Google has already begun rolling out its mobile-first index to some users, but there are still a lot of questions about how exactly the search engine’s new separate index actually functions.
One such question got a surprising answer yesterday during the Google State of Search conference, as Maile Ohye told the audience that Google won’t index the AMP version of your page in the mobile search index – even when you don’t have a mobile-friendly alternative.
— Jennifer Slegg (@jenstar) November 14, 2016
Google’s Gary Illyes also confirmed the news on Twitter after the conference:
@AlanBleiweiss yeah. I should've said that if you make the amps your pages' mobile version, then amps would be picked
— Gary "鯨理" Illyes (@methode) November 16, 2016
That means if you’ve been using AMP pages as an alternative to making your website mobile-friendly, the search engine will skip over indexing your AMP pages in the mobile-friendly search index. Instead, it will by default choose to index the desktop version within its older index.

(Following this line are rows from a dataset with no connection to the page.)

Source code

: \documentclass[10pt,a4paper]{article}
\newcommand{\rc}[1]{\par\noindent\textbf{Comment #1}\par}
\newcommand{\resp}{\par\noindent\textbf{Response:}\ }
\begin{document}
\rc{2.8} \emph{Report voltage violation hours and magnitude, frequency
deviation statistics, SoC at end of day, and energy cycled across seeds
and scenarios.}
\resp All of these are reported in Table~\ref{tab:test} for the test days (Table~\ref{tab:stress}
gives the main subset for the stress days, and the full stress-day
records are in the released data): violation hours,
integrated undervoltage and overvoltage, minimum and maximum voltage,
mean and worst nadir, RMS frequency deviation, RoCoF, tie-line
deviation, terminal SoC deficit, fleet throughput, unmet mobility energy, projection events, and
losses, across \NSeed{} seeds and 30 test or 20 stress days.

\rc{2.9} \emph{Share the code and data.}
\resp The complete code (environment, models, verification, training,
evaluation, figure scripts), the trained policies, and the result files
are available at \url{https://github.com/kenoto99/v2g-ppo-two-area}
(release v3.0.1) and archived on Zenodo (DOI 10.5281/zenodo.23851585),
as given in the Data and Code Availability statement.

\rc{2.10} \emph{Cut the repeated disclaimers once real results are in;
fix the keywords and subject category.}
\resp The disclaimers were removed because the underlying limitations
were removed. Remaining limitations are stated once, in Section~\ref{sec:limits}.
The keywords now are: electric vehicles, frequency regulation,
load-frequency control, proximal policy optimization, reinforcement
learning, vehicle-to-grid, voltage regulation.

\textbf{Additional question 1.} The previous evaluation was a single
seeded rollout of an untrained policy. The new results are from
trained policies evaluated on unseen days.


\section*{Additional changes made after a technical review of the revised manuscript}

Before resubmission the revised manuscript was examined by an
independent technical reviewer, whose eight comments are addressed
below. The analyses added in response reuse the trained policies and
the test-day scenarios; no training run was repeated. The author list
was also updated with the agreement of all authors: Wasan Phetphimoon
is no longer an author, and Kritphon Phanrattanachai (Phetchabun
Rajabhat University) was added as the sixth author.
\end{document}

There is a way to force Google to index your AMP pages in this situation using a rel alternate attribute, but otherwise Google’s index will default to your desktop versions of pages.
This is particularly surprising because Google has pushed AMP as the ultimate way to deliver content to mobile users quickly and without losing ad revenue. But, in this case it seems the streamlined design of AMP pages leaves something to be desired. It may be the lack of site navigation options is what made Google decide to favor desktop over AMP in their index.
This change will most likely only affect a very small number of websites, but it is an odd choice for the search engine. The vast majority of websites who have adopted AMP also maintain a mobile version of their site.